I wuz agast at the idee, and to think Alminy should broach it to me, and I give her a piece of my mind that must have lasted her for days and days. It wuz a long piece, and firm as iron. But she is a woman who likes to have the last word and carry out her own idees, and she insisted that n.o.body was allowed in Saratoga -- that they wuz outlawed, and laughed at if they didn't have trains and low necks, and little mites of waists no bigger than pipe-stems.

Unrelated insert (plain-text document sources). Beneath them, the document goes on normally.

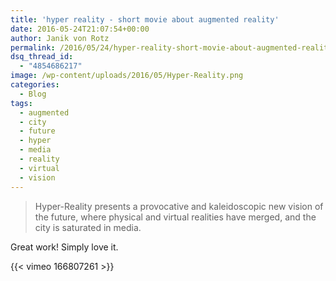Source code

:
```yaml
---
title: 'hyper reality - short movie about augmented reality'
date: 2016-05-24T21:07:54+00:00
author: Janik von Rotz
permalink: /2016/05/24/hyper-reality-short-movie-about-augmented-reality/
dsq_thread_id:
  - "4854686217"
image: /wp-content/uploads/2016/05/Hyper-Reality.png
categories:
  - Blog
tags:
  - augmented
  - city
  - future
  - hyper
  - media
  - reality
  - virtual
  - vision
---
```

> Hyper-Reality presents a provocative and kaleidoscopic new vision of the future, where physical and virtual realities have merged, and the city is saturated in media.

Great work! Simply love it.

{{< vimeo 166807261 >}}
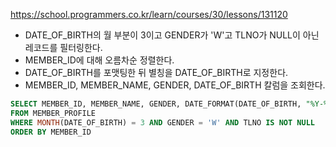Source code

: https://school.programmers.co.kr/learn/courses/30/lessons/131120

- DATE_OF_BIRTH의 월 부분이 3이고 GENDER가 'W'고 TLNO가 NULL이 아닌 레코드를 필터링한다.
- MEMBER_ID에 대해 오름차순 정렬한다.
- DATE_OF_BIRTH를 포맷팅한 뒤 별칭을 DATE_OF_BIRTH로 지정한다.
- MEMBER_ID, MEMBER_NAME, GENDER, DATE_OF_BIRTH 칼럼을 조회한다.

```sql
SELECT MEMBER_ID, MEMBER_NAME, GENDER, DATE_FORMAT(DATE_OF_BIRTH, "%Y-%m-%d") AS DATE_OF_BIRTH
FROM MEMBER_PROFILE 
WHERE MONTH(DATE_OF_BIRTH) = 3 AND GENDER = 'W' AND TLNO IS NOT NULL
ORDER BY MEMBER_ID
```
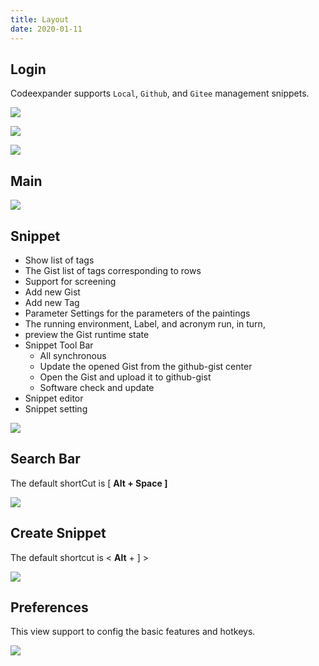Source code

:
 ```yaml
---
title: Layout
date: 2020-01-11
---
```


## Login

Codeexpander supports `Local`, `Github`, and `Gitee` management snippets.

![](http://oss.codeexpander.com/i/usage-login-zh.png)

![](http://oss.codeexpander.com/i/usage-login-github.png)

![](http://oss.codeexpander.com/i/usage-login-gitee.png)

## Main

![](http://oss.codeexpander.com/i/features-intro.png)

## Snippet

- Show list of tags
- The Gist list of tags corresponding to rows
- Support for screening
- Add new Gist
- Add new Tag
- Parameter Settings for the parameters of the paintings
- The running environment, Label, and acronym run, in turn,
- preview the Gist runtime state
- Snippet Tool Bar
  - All synchronous
  - Update the opened Gist from the github-gist center
  - Open the Gist and upload it to github-gist
  - Software check and update
- Snippet editor
- Snippet setting

![](http://oss.codeexpander.com/i/features-editing.png)

## Search Bar

The default shortCut is \[ **Alt + Space \]**

![](http://oss.codeexpander.com/i/layout-search-bar.png)

## Create Snippet

The default shortcut is &lt; **Alt** + \] &gt;

![](http://oss.codeexpander.com/i/layout-create-snippet.png)

## Preferences

This view support to config the basic features and hotkeys.

![](http://oss.codeexpander.com/i/layout-preferences.png)
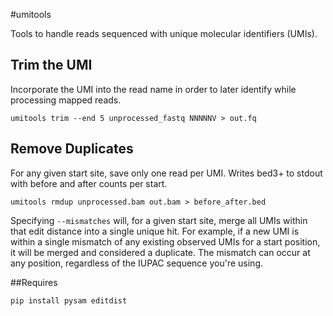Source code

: #umitools

Tools to handle reads sequenced with unique molecular identifiers (UMIs).

## Trim the UMI

Incorporate the UMI into the read name in order to later identify while
processing mapped reads.

```
umitools trim --end 5 unprocessed_fastq NNNNNV > out.fq
```

## Remove Duplicates

For any given start site, save only one read per UMI. Writes bed3+ to stdout
with before and after counts per start.

```
umitools rmdup unprocessed.bam out.bam > before_after.bed
```

Specifying `--mismatches` will, for a given start site, merge all UMIs within that
edit distance into a single unique hit. For example, if a new UMI is within a single
mismatch of any existing observed UMIs for a start position, it will be merged and
considered a duplicate. The mismatch can occur at any position, regardless of the
IUPAC sequence you're using.

##Requires

```
pip install pysam editdist
```
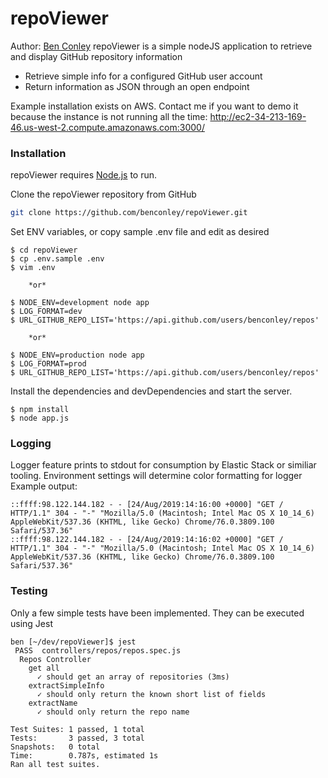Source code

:# repoViewer
Author: [Ben Conley](http://benconley.net/)
repoViewer is a simple nodeJS application to retrieve and display GitHub repository information
  - Retrieve simple info for a configured GitHub user account
  - Return information as JSON through an open endpoint

Example installation exists on AWS. Contact me if you want to demo it because the instance is not running all the time:
    http://ec2-34-213-169-46.us-west-2.compute.amazonaws.com:3000/
### Installation
repoViewer requires [Node.js](https://nodejs.org/) to run.

Clone the repoViewer repository from GitHub
```sh
git clone https://github.com/benconley/repoViewer.git
```
Set ENV variables, or copy sample .env file and edit as desired
```
$ cd repoViewer
$ cp .env.sample .env
$ vim .env

    *or*

$ NODE_ENV=development node app
$ LOG_FORMAT=dev
$ URL_GITHUB_REPO_LIST='https://api.github.com/users/benconley/repos'

    *or*

$ NODE_ENV=production node app
$ LOG_FORMAT=prod
$ URL_GITHUB_REPO_LIST='https://api.github.com/users/benconley/repos'
```
Install the dependencies and devDependencies and start the server.
```
$ npm install
$ node app.js
```
### Logging
Logger feature prints to stdout for consumption by Elastic Stack or similiar tooling. Environment settings will determine color formatting for logger
Example output:
```
::ffff:98.122.144.182 - - [24/Aug/2019:14:16:00 +0000] "GET / HTTP/1.1" 304 - "-" "Mozilla/5.0 (Macintosh; Intel Mac OS X 10_14_6) AppleWebKit/537.36 (KHTML, like Gecko) Chrome/76.0.3809.100 Safari/537.36"
::ffff:98.122.144.182 - - [24/Aug/2019:14:16:02 +0000] "GET / HTTP/1.1" 304 - "-" "Mozilla/5.0 (Macintosh; Intel Mac OS X 10_14_6) AppleWebKit/537.36 (KHTML, like Gecko) Chrome/76.0.3809.100 Safari/537.36"
```
### Testing
Only a few simple tests have been implemented. They can be executed using Jest
```
ben [~/dev/repoViewer]$ jest
 PASS  controllers/repos/repos.spec.js
  Repos Controller
    get all
      ✓ should get an array of repositories (3ms)
    extractSimpleInfo
      ✓ should only return the known short list of fields
    extractName
      ✓ should only return the repo name

Test Suites: 1 passed, 1 total
Tests:       3 passed, 3 total
Snapshots:   0 total
Time:        0.787s, estimated 1s
Ran all test suites.
```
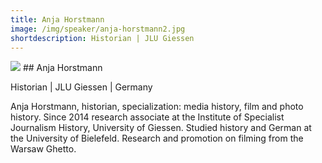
 ```yaml
---
title: Anja Horstmann
image: /img/speaker/anja-horstmann2.jpg
shortdescription: Historian | JLU Giessen
---
```

<img src="/img/speaker/anja-horstmann2.jpg">
## Anja Horstmann 

Historian | JLU Giessen | Germany

Anja Horstmann, historian, specialization: media history, film and photo history. Since 2014 research associate at the Institute of Specialist Journalism History, University of Giessen. Studied history and German at the University of Bielefeld. Research and promotion on filming from the Warsaw Ghetto.

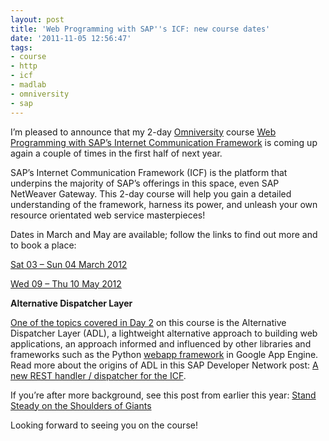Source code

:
 ```yaml
---
layout: post
title: 'Web Programming with SAP''s ICF: new course dates'
date: '2011-11-05 12:56:47'
tags:
- course
- http
- icf
- madlab
- omniversity
- sap
---
```



I’m pleased to announce that my 2-day [Omniversity](http://omniversity.madlab.org.uk) course [Web Programming with SAP’s Internet Communication Framework](https://docs.google.com/document/pub?id=1lX_X95LIaNBxlOsXxO_DFxYZfz4AxGyennxMNKIaaJE&pli=1) is coming up again a couple of times in the first half of next year.

SAP’s Internet Communication Framework (ICF) is the platform that underpins the majority of SAP’s offerings in this space, even SAP NetWeaver Gateway. This 2-day course will help you gain a detailed understanding of the framework, harness its power, and unleash your own resource orientated web service masterpieces!

Dates in March and May are available; follow the links to find out more and to book a place:

[Sat 03 – Sun 04 March 2012](http://s.madlab.org.uk/sap2)

[Wed 09 – Thu 10 May 2012](http://s.madlab.org.uk/sap3)

**Alternative Dispatcher Layer**

[One of the topics covered in Day 2](https://docs.google.com/document/pub?id=1lX_X95LIaNBxlOsXxO_DFxYZfz4AxGyennxMNKIaaJE&pli=1#h.bz5oteq9itkk) on this course is the Alternative Dispatcher Layer (ADL), a lightweight alternative approach to building web applications, an approach informed and influenced by other libraries and frameworks such as the Python [webapp framework](http://code.google.com/appengine/docs/python/tools/webapp/) in Google App Engine. Read more about the origins of ADL in this SAP Developer Network post: [A new REST handler / dispatcher for the ICF](http://www.sdn.sap.com/irj/scn/weblogs?blog=/pub/wlg/15899).

If you’re after more background, see this post from earlier this year: [Stand Steady on the Shoulders of Giants](/2011/07/20/stand-steady-on-the-shoulders-of-giants/)

Looking forward to seeing you on the course!



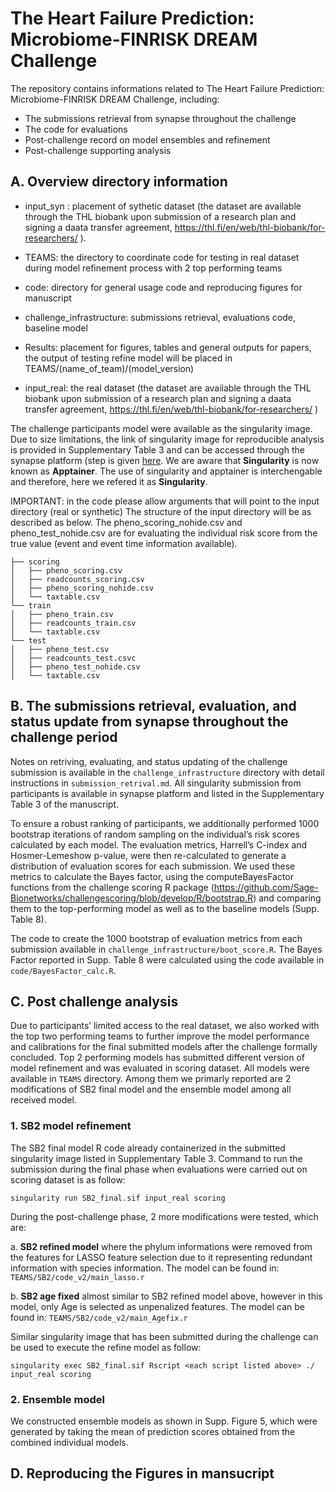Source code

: # The Heart Failure Prediction: Microbiome-FINRISK DREAM Challenge

The repository contains informations related to The Heart Failure Prediction: Microbiome-FINRISK DREAM Challenge, including:
* The submissions retrieval from synapse throughout the challenge
* The code for evaluations
* Post-challenge record on model ensembles and refinement
* Post-challenge supporting analysis

## A. Overview directory information

* input_syn : placement of sythetic dataset (the dataset are available through the THL biobank upon submission of a research plan and signing a daata transfer agreement, https://thl.fi/en/web/thl-biobank/for-researchers/ ).

* TEAMS: the directory to coordinate  code for testing in real dataset during model refinement process with 2 top performing teams

* code: directory for general usage code and reproducing figures for manuscript

* challenge_infrastructure: submissions retrieval, evaluations code, baseline model

* Results: placement for figures, tables and general outputs for papers, the output of testing refine model will be placed in TEAMS/(name_of_team)/(model_version)

* input_real: the real dataset (the dataset are available through the THL biobank upon submission of a research plan and signing a daata transfer agreement, https://thl.fi/en/web/thl-biobank/for-researchers/ )

The challenge participants model were available as the singularity image. Due to size limitations, the link of singularity image for reproducible analysis is provided in Supplementary Table 3 and can be accessed through the synapse platform (step is given [here](https://help.synapse.org/docs/Downloading-Data-Programmatically.2003796248.html). We are aware that **Singularity** is now known as **Apptainer**. The use of singularity and apptainer is interchengable and therefore, here we refered it as **Singularity**.

IMPORTANT: in the code please allow arguments that will point to the input directory (real or synthetic)
The structure of the input directory will be as described as below. The pheno_scoring_nohide.csv and  pheno_test_nohide.csv are for evaluating the individual risk score from the true value (event and event time information available).

```
├── scoring
│   ├── pheno_scoring.csv
│   ├── readcounts_scoring.csv
│   ├── pheno_scoring_nohide.csv
│   └── taxtable.csv
└── train
│   ├── pheno_train.csv
│   ├── readcounts_train.csv
│   └── taxtable.csv
└── test
│   ├── pheno_test.csv
│   ├── readcounts_test.csvc
│   ├── pheno_test_nohide.csv
│   └── taxtable.csv
```

## B. The submissions retrieval, evaluation, and status update from synapse throughout the challenge period

Notes on retriving, evaluating, and status updating of the challenge submission is available in the `challenge_infrastructure` directory with detail instructions in `submission_retrival.md`.
All singularity submission from participants is available in synapse platform and listed in the Supplementary Table 3 of the manuscript.

To ensure a robust ranking of participants, we additionally performed 1000 bootstrap iterations of random sampling on the individual’s risk scores calculated by each model. The evaluation metrics, Harrell’s C-index and Hosmer-Lemeshow p-value, were then re-calculated to generate a distribution of evaluation scores for each submission. We used these metrics to calculate the Bayes factor, using the computeBayesFactor functions from the challenge scoring R package (https://github.com/Sage-Bionetworks/challengescoring/blob/develop/R/bootstrap.R) and comparing them to the top-performing model as well as to the baseline models (Supp. Table 8). 

The code to create the 1000 bootstrap of evaluation metrics from each submission available in `challenge_infrastructure/boot_score.R`. 
The Bayes Factor reported in Supp. Table 8 were  calculated using the code available in `code/BayesFactor_calc.R`. 


## C. Post challenge analysis

Due to participants’ limited access to the real dataset, we also worked with the top two performing teams to further improve the model performance and calibrations for the final submitted models after the challenge formally concluded. Top 2 performing models has submitted different version of model refinement and was evaluated in scoring dataset. All models were available in `TEAMS` directory. Among them we primarly reported are 2 modifications of SB2 final model and the ensemble model among all received model. 

### 1. SB2 model refinement

The SB2 final model R code already containerized in the submitted singularity image listed in Supplementary Table 3.
Command to run the submission during the final phase when evaluations were carried out on scoring dataset is as follow:

```
singularity run SB2_final.sif input_real scoring
```
During the post-challenge phase, 2 more modifications were tested, which are:

a. **SB2 refined model** where the phylum informations were removed from the features for LASSO feature selection due to it representing redundant information with species information. The model can be found in: `TEAMS/SB2/code_v2/main_lasso.r`

b. **SB2 age fixed** almost similar to SB2 refined model above, however in this model, only Age is selected as unpenalized features. The model can be found in: `TEAMS/SB2/code_v2/main_Agefix.r`

Similar singularity image that has been submitted during the challenge can be used to execute the refine model as follow:

```
singularity exec SB2_final.sif Rscript <each script listed above> ./ input_real scoring
```

### 2. Ensemble model

We constructed ensemble models  as shown in Supp. Figure 5, which were generated by taking the mean of prediction scores obtained from the combined individual models. 



## D. Reproducing the Figures in mansucript




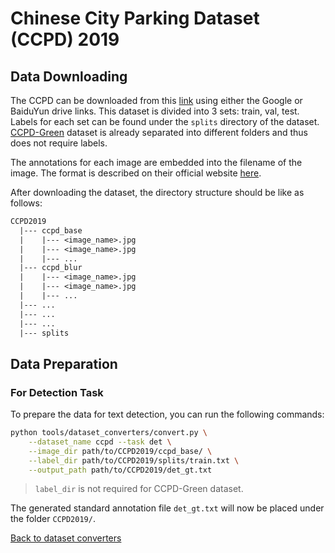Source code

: # Chinese City Parking Dataset (CCPD) 2019

## Data Downloading

The CCPD can be downloaded from this [link](https://github.com/detectRecog/CCPD) using either the Google or BaiduYun drive links.
This dataset is divided into 3 sets: train, val, test. Labels for each set can be found under the `splits` directory of the dataset.
<ins>CCPD-Green</ins> dataset is already separated into different folders and thus does not require labels.

The annotations for each image are embedded into the filename of the image. The format is described on their official website [here](https://github.com/detectRecog/CCPD#dataset-annotations).

After downloading the dataset, the directory structure should be like as follows:
```txt
CCPD2019
  |--- ccpd_base
  |    |--- <image_name>.jpg
  |    |--- <image_name>.jpg
  |    |--- ...
  |--- ccpd_blur
  |    |--- <image_name>.jpg
  |    |--- <image_name>.jpg
  |    |--- ...
  |--- ...
  |--- ...
  |--- ...
  |--- splits
```

## Data Preparation

### For Detection Task

To prepare the data for text detection, you can run the following commands:

```bash
python tools/dataset_converters/convert.py \
    --dataset_name ccpd --task det \
    --image_dir path/to/CCPD2019/ccpd_base/ \
    --label_dir path/to/CCPD2019/splits/train.txt \
    --output_path path/to/CCPD2019/det_gt.txt
```

> `label_dir` is not required for CCPD-Green dataset.

The generated standard annotation file `det_gt.txt` will now be placed under the folder `CCPD2019/`.

[Back to dataset converters](converters.md)
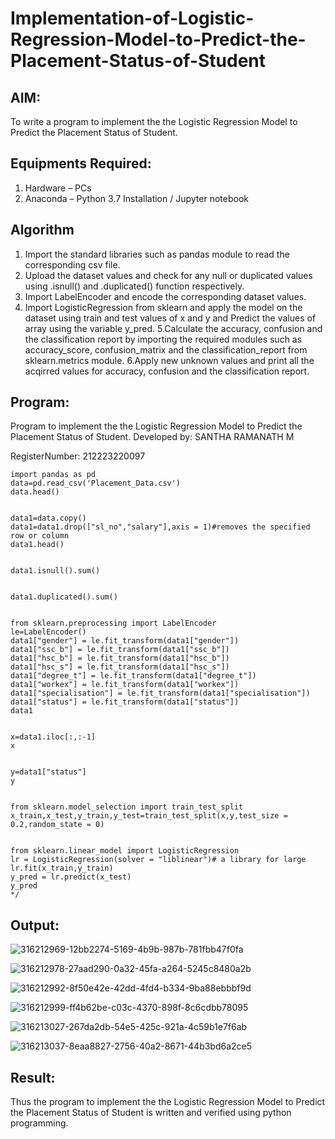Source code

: # Implementation-of-Logistic-Regression-Model-to-Predict-the-Placement-Status-of-Student

## AIM:
To write a program to implement the the Logistic Regression Model to Predict the Placement Status of Student.

## Equipments Required:
1. Hardware – PCs
2. Anaconda – Python 3.7 Installation / Jupyter notebook

## Algorithm
1. Import the standard libraries such as pandas module to read the corresponding csv file.
2. Upload the dataset values and check for any null or duplicated values using .isnull() and .duplicated() function respectively.
3. Import LabelEncoder and encode the corresponding dataset values.
4. Import LogisticRegression from sklearn and apply the model on the dataset using train and test values of x and y and Predict the values of array using the variable y_pred.
5.Calculate the accuracy, confusion and the classification report by importing the required modules such as accuracy_score, confusion_matrix and the classification_report from sklearn.metrics module.
6.Apply new unknown values and print all the acqirred values for accuracy, confusion and the classification report.
## Program:
Program to implement the the Logistic Regression Model to Predict the Placement Status of Student.
Developed by: SANTHA RAMANATH M

RegisterNumber:  212223220097
```
import pandas as pd
data=pd.read_csv('Placement_Data.csv')
data.head()


data1=data.copy()
data1=data1.drop(["sl_no","salary"],axis = 1)#removes the specified row or column
data1.head()


data1.isnull().sum()


data1.duplicated().sum()


from sklearn.preprocessing import LabelEncoder
le=LabelEncoder()
data1["gender"] = le.fit_transform(data1["gender"])
data1["ssc_b"] = le.fit_transform(data1["ssc_b"])
data1["hsc_b"] = le.fit_transform(data1["hsc_b"])
data1["hsc_s"] = le.fit_transform(data1["hsc_s"])
data1["degree_t"] = le.fit_transform(data1["degree_t"])
data1["workex"] = le.fit_transform(data1["workex"])
data1["specialisation"] = le.fit_transform(data1["specialisation"])
data1["status"] = le.fit_transform(data1["status"])
data1


x=data1.iloc[:,:-1]
x


y=data1["status"]
y


from sklearn.model_selection import train_test_split
x_train,x_test,y_train,y_test=train_test_split(x,y,test_size = 0.2,random_state = 0)


from sklearn.linear_model import LogisticRegression
lr = LogisticRegression(solver = "liblinear")# a library for large
lr.fit(x_train,y_train)
y_pred = lr.predict(x_test)
y_pred
*/
```
## Output:

![316212969-12bb2274-5169-4b9b-987b-781fbb47f0fa](https://github.com/Santharamanath/Implementation-of-Logistic-Regression-Model-to-Predict-the-Placement-Status-of-Student/assets/149035289/8b61269a-4626-484e-a1d9-54f2da9b7ab0)

![316212978-27aad290-0a32-45fa-a264-5245c8480a2b](https://github.com/Santharamanath/Implementation-of-Logistic-Regression-Model-to-Predict-the-Placement-Status-of-Student/assets/149035289/36f6c46f-8248-49cc-986d-73a16ea24a49)

![316212992-8f50e42e-42dd-4fd4-b334-9ba88ebbbf9d](https://github.com/Santharamanath/Implementation-of-Logistic-Regression-Model-to-Predict-the-Placement-Status-of-Student/assets/149035289/d6a44ea7-0dd1-4b4a-b1bc-54966a45d81d)

![316212999-ff4b62be-c03c-4370-898f-8c6cdbb78095](https://github.com/Santharamanath/Implementation-of-Logistic-Regression-Model-to-Predict-the-Placement-Status-of-Student/assets/149035289/0da214d5-6ba3-47d6-b3c3-2fa1a9d99076)

![316213027-267da2db-54e5-425c-921a-4c59b1e7f6ab](https://github.com/Santharamanath/Implementation-of-Logistic-Regression-Model-to-Predict-the-Placement-Status-of-Student/assets/149035289/ac4e38bc-8f27-441b-9f87-77087a1fc0a2)

![316213037-8eaa8827-2756-40a2-8671-44b3bd6a2ce5](https://github.com/Santharamanath/Implementation-of-Logistic-Regression-Model-to-Predict-the-Placement-Status-of-Student/assets/149035289/b692df9f-ea78-432d-8f6e-4d7da3c5d2cf)

## Result:
Thus the program to implement the the Logistic Regression Model to Predict the Placement Status of Student is written and verified using python programming.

Sez I, ”Alminy Hagidone, do you s'pose that I, a woman of my age, and a member of the meetin' house, am a goin' to wear a low-necked dress?”
”Why not?,” sez she, ”it is all the fas.h.i.+on and wimmen as old agin as you be wear 'em.”
Well, sez I, ”It is a shame and a disgrace if they do, to say nothin' of the wickedness of it. Who do you s'pose wants to see their old skin and bones? It haint nothin' pretty anyway. And as fer the waists bein' all girted up and drawed in, that is nothin'
but crushed bones and flesh and vitals, that is just crowdin' down your insides into a state o' disease and deformity, torturin' your heart down so's the blood can't circulate, and your lungs so's you can't breathe, it is nothin' but slow murder anyway, and if I ever take it into my head to kill myself, Alminy Hagidone, I haint a goin' to do it in a way of perfect torture and torment to me, I'd ruther be drownded.”
She quailed, and I sez, ”I am one that is goin' to take good long breaths to the very last.” She see I wuz like iron aginst the idee of bein' drawed in, and tapered, and she desisted. I s'pose I did look skairful. But she seemed still to cling to the idee of low necks and trains, and she sez sort a rebukingly:
”You ortn't to go to Saratoga if you haint willin' to do as the rest do. I spose,” sez she dreamily, ”the streets are full of wimmen a walkin' up and down with long trains a hangin' down and sweepin' the streets, and ev'ry one on 'em with low necks and short sleeves, and all on 'em a flirting with some man”
”Truly,” sez I, ”if that is so, that is why the idee come to me.
I am needed there. I have a high mission to perform about. But I don't believe it is so.”
”Then you won't have it made with a long train?” sez she, a holdin'
up a breadth of the alpacky in front of me, to measure the skirt.
”No mom!” sez I, and there wuz both dignity and deep resolve in that ”mom.” It wuz as firm and stern principled a ”mom” as I ever see, though I say it that shouldn't. And I see it skairt her.